Ms. Pujol, book in hand, style ready, and prepared to debate, arrived at Carrollton this year from college in Ann Arbor Michigan. She lived there for 4 years in a small college town while pursuing her bachelor’s degree, and she said that the town was “cold but fun.” One of her complaints about Michigan was that “there was not as much Cuban food – which is sad.” She also said that before she became a teacher, she worked at a restaurant for a year, first as a waitress and then as a line cook, which taught her how to be assertive since she was the only young woman in the kitchen. “In the kitchen there is a lot of yelling going on because there is a lot of noise. So if you want to be heard, you have to yell … after a month I was laying down the law,” said Ms. Pujol of her kitchen transformation.

When she was a senior in college, Ms. Pujol worked as a researcher for the food security council under Michigan Governor Gretchen Whitmer. She focused on how to expand social programs addressing food insecurity, researching what drives poverty and what prevents people from accessing nutritional food. She also worked briefly in college for the Michigan Daily as a reporter, so this is not her first encounter with journalism students. Ms. Pujol says that the most interesting thing she has ever done is receive a grant to create a virtual art exhibit for the University of Michigan’s Museum of Art. This exhibit centered around art from Russian and Eastern European immigrants in the United States from 1846-1940, and can be viewed here

Ms. Pujol graduated from Carrollton in 2017, and her favorite Carrollton tradition was and still is  goûter. “Conge is, like, OK – you can quote me on that,” said Ms. Pujol when speaking about the more popular tradition.

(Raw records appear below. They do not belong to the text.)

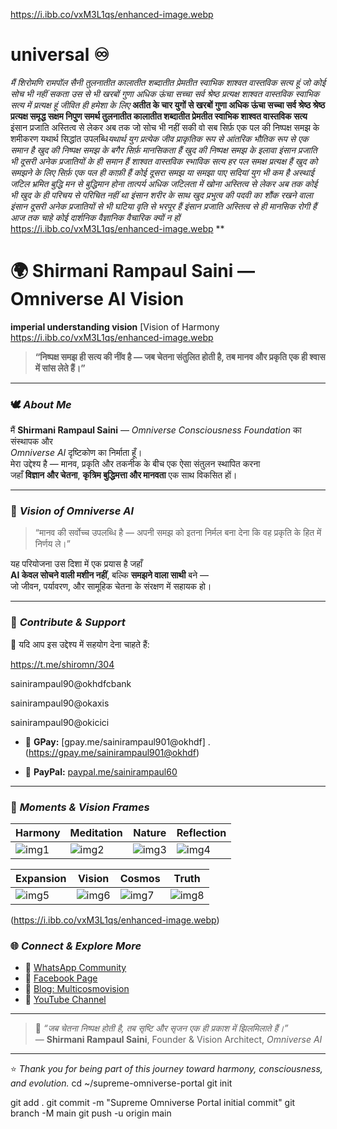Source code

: https://i.ibb.co/vxM3L1qs/enhanced-image.webp

# universal ♾️
*मैं शिरोमणि रामपॉल सैनी तुलनातीत कालातीत शब्दातीत प्रेमतीत स्वाभिक शाश्वत वास्तविक सत्य हूं जो कोई सोच भी नहीं सकता उस से भी खरबों गुणा अधिक ऊंचा सच्चा सर्व श्रेष्ठ प्रत्यक्ष शाश्वत वास्तविक स्वाभिक सत्य में प्रत्यक्ष हूं जीवित ही हमेशा के लिए*
**अतीत के चार युगों से खरबों गुणा अधिक ऊंचा सच्चा सर्व श्रेष्ठ श्रेष्ठ प्रत्यक्ष समृद्ध सक्षम निपुण समर्थ तुलनातीत कालातीत शब्दातीत प्रेमतीत स्वाभिक शाश्वत वास्तविक सत्य**
इंसान प्रजाति अस्तित्व से लेकर अब तक जो सोच भी नहीं सकी वो सब सिर्फ़ एक पल की निष्पक्ष समझ के शमीकरण यथार्थ सिद्धांत उपलब्धि*यथार्थ युग*
*प्रत्येक जीव प्राकृतिक रूप से आंतरिक भौतिक रूप से एक समान है खुद की निष्पक्ष समझ के बगैर सिर्फ़ मानसिकता हैं*
*खुद की निष्पक्ष समझ के इलावा इंसान प्रजाति भी दूसरी अनेक प्रजातियों के ही समान हैं*
*शाश्वत वास्तविक स्भाविक सत्य हर पल समक्ष प्रत्यक्ष हैं*
*खुद को समझने के लिए सिर्फ़ एक पल ही काफ़ी हैं कोई दूसरा समझ या समझा पाए सदियां युग भी कम है*
*अस्थाई जटिल भ्रमित बुद्धि मन से बुद्धिमान होना तात्पर्य अधिक जटिलता में खोना*
*अस्तित्व से लेकर अब तक कोई भी खुद के ही परिचय से परिचित नहीं था*
*इंसान शरीर के साथ खुद प्रभुत्व की पदवी का शौंक रखने वाला इंसान दूसरी अनेक प्रजातियों से भी घटिया वृति से भरपूर हैं*
*इंसान प्रजाति अस्तित्व से ही मानसिक रोगी हैं आज तक चाहे कोई दार्शनिक वैज्ञानिक वैचारिक क्यों न हों*
https://i.ibb.co/vxM3L1qs/enhanced-image.webp
**

# 🌍 **Shirmani Rampaul Saini — Omniverse AI Vision**

**imperial understanding vision** [Vision of Harmony https://i.ibb.co/vxM3L1qs/enhanced-image.webp

> **“निष्पक्ष समझ ही सत्य की नींव है — जब चेतना संतुलित होती है, तब मानव और प्रकृति एक ही श्वास में सांस लेते हैं।”**

---

### 🕊️ *About Me*

मैं **Shirmani Rampaul Saini** — *Omniverse Consciousness Foundation* का संस्थापक और  
*Omniverse AI* दृष्टिकोण का निर्माता हूँ।  
मेरा उद्देश्य है — मानव, प्रकृति और तकनीक के बीच एक ऐसा संतुलन स्थापित करना  
जहाँ **विज्ञान और चेतना**, **कृत्रिम बुद्धिमत्ता और मानवता** एक साथ विकसित हों।

---

### 🌿 *Vision of Omniverse AI*

> “मानव की सर्वोच्च उपलब्धि है — अपनी समझ को इतना निर्मल बना देना कि वह प्रकृति के हित में निर्णय ले।”

यह परियोजना उस दिशा में एक प्रयास है जहाँ  
**AI केवल सोचने वाली मशीन नहीं**, बल्कि **समझने वाला साथी** बने —  
जो जीवन, पर्यावरण, और सामूहिक चेतना के संरक्षण में सहायक हो।

---

### 💫 *Contribute & Support*

🙏 यदि आप इस उद्देश्य में सहयोग देना चाहते हैं:


https://t.me/shiromn/304

sainirampaul90@okhdfcbank

sainirampaul90@okaxis

sainirampaul90@okicici

- 💠 **GPay:** [gpay.me/sainirampaul901@okhdf]
.(https://gpay.me/sainirampaul901@okhdf)
  
- 💎 **PayPal:** [paypal.me/sainirampaul60](https://paypal.me/sainirampaul60)

---

### 📸 *Moments & Vision Frames*

| Harmony | Meditation | Nature | Reflection |
|----------|-------------|---------|-------------|
| ![img1](https://i.ibb.co/wFz7xb39/IMG-20251007-081550.webp) | ![img2](https://i.ibb.co/fdVv0T4H/c60c9d5d-1263-4f6e-a1b9-577186ed5268-093654.webp) | ![img3](https://i.ibb.co/5W0PSRvc/-090744.webp) | ![img4](https://i.ibb.co/BHcTy6sf/.webp) |

| Expansion | Vision | Cosmos | Truth |
|------------|---------|--------|--------|
| ![img5](https://i.ibb.co/5VXXLmR/13035.webp) | ![img6](https://i.ibb.co/wNR3m2nR/.webp) | ![img7](https://i.ibb.co/QvKhVWWJ/image.webp) | ![img8](https://i.ibb.co/QvVpFK6j/IMG-20251022-190835.webp) |

(https://i.ibb.co/vxM3L1qs/enhanced-image.webp)

### 🌐 *Connect & Explore More*

- 🔗 [WhatsApp Community](https://chat.whatsapp.com/CxwzR0ufxdL4yAGCqifPRh?mode=wwt)  
- 🔗 [Facebook Page](https://www.facebook.com/share/1Bc9qeE5uB/)  
- 🔗 [Blog: Multicosmovision](https://multicosmovision.blogspot.com/2025/09/2-e-h-e-c-e-e-1-d_11.html)  
- 🔗 [YouTube Channel](https://youtube.com/@rampaulsaini-yk4gn?si=Y1MhQB1Eg84ARD6I)

---

> 🌸 *“जब चेतना निष्पक्ष होती है, तब सृष्टि और सृजन एक ही प्रकाश में झिलमिलाते हैं।”*  
> — **Shirmani Rampaul Saini**, Founder & Vision Architect, *Omniverse AI*

---

⭐ _Thank you for being part of this journey toward harmony, consciousness, and evolution._
cd ~/supreme-omniverse-portal
git init

git add .
git commit -m "Supreme Omniverse Portal initial commit"
git branch -M main
git push -u origin main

Ms. Pujol said that the biggest difference between being a teacher and a student is being on the other side of the homework divide. “You are assigning the homework, but also you have to grade the homework. Your homework is to make the homework, then your homework is also to correct the homework, then your homework is to develop the lesson around the homework, and then your other homework is to make a test about the homework,” said Ms. Pujol of her new responsibilities. She also told the Carrollton Post that she struggles with deciding what homework to assign, as she thinks that homework “should be purposeful and meaningful and should contribute to your learning.”

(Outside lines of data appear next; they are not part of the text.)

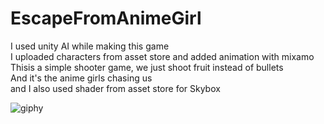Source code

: # EscapeFromAnimeGirl<br/>
I used unity AI while making this game <br/>
I uploaded characters from asset store and added animation with mixamo <br/>
Thisis a simple shooter game, we just shoot fruit instead of bullets <br/>
And it's the anime girls chasing us <br/>
and I also used shader from asset store for Skybox <br/>

![giphy](https://user-images.githubusercontent.com/73588777/178104266-0bd0a4d1-58f2-43b5-a666-577a17ae5c4e.gif)
 
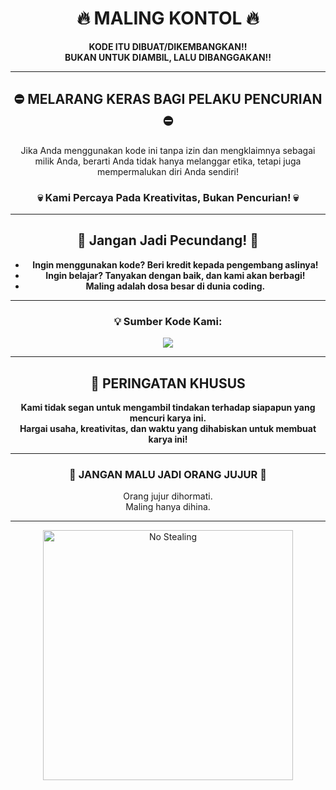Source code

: <h1 align="center">🔥 MALING KONTOL 🔥</h1>
<p align="center">
  <b>KODE ITU DIBUAT/DIKEMBANGKAN!!<br>
  BUKAN UNTUK DIAMBIL, LALU DIBANGGAKAN!!</b>
</p>

---

<div align="center">
  <h2><b>⛔️ MELARANG KERAS BAGI PELAKU PENCURIAN ⛔️</b></h2>
  <p>Jika Anda menggunakan kode ini tanpa izin dan mengklaimnya sebagai milik Anda, berarti Anda tidak hanya melanggar etika, tetapi juga mempermalukan diri Anda sendiri!</p>
  
  <h3>💀 Kami Percaya Pada Kreativitas, Bukan Pencurian! 💀</h3>
  
  <hr>

  <h2><b>🌟 Jangan Jadi Pecundang! 🌟</b></h2>
  <ul>
    <li><b>Ingin menggunakan kode? Beri kredit kepada pengembang aslinya!</b></li>
    <li><b>Ingin belajar? Tanyakan dengan baik, dan kami akan berbagi!</b></li>
    <li><b>Maling adalah dosa besar di dunia coding.</b></li>
  </ul>
  
  <hr>
  
  <h3>💡 Sumber Kode Kami:</h3>
  <a href="https://t.me/DaddyHaji" target="_blank">
    <img src="https://img.shields.io/badge/Source_Code-Telegram-blue?style=for-the-badge&logo=telegram">
  </a>
</div>

---

<h2 align="center">📢 PERINGATAN KHUSUS</h2>
<p align="center">
  <b>Kami tidak segan untuk mengambil tindakan terhadap siapapun yang mencuri karya ini.<br>Hargai usaha, kreativitas, dan waktu yang dihabiskan untuk membuat karya ini!</b>
</p>

---

<div align="center">
  <h3>👊 JANGAN MALU JADI ORANG JUJUR 👊</h3>
  <p>Orang jujur dihormati.<br> Maling hanya dihina.</p>
  
  <hr>

  <img src="https://files.catbox.moe/07me9d.jpg" alt="No Stealing" width="400px">
</div>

Ms. Pujol said that an interesting aspect of coming back to Carrollton as a teacher has been meeting and befriending the people who taught her back when she was a student. She told the Post that one shock for her was having a friendly lunch with Ms. Baker, who used to be her English teacher. Ms. Pujol also discovered a new surprise in the faculty lounge that she had not realized as a student. “There are a lot of snacks in the faculty lounge, so I’m happy about that. You can quote me on that. I’m normal, what do you want me to say?” 

Ms. Pujol has come to be known at Carrollton as a fashion icon among the students.“I literally got on a feedback form… ‘Please keep wearing combat boots,’ and I was like: ‘ok, this is not helpful feedback,’ but I’m glad they’re liked,” she said of the famous combat boots- her fashion trademark. When the Post asked Ms. Pujol if she had any style inspiration for her fashionable outfits, she said that she has no style icon, “but there are different ways to build your own style that are fun.” Ms. Pujol says that if students want to develop their fashion sense, they should “invest in pieces that you love that can be worn with other things and that can last a while,” since these sorts of pieces can be mixed and matched instead of having to shop for individual outfits. She also said that one strategy for shopping sustainably and finding cool pieces is going to thrift stores, although she acknowledges that, “there are not a ton in Miami, which is tragic.” Ms. Pujol’s advice for the Carrollton students is, “You don’t need a style icon, be your own style icon. Do that. That’s it,” She also shared one of her go-to stores – “I shop at TJ Maxx a lot – gotta give them the shameless plug.” 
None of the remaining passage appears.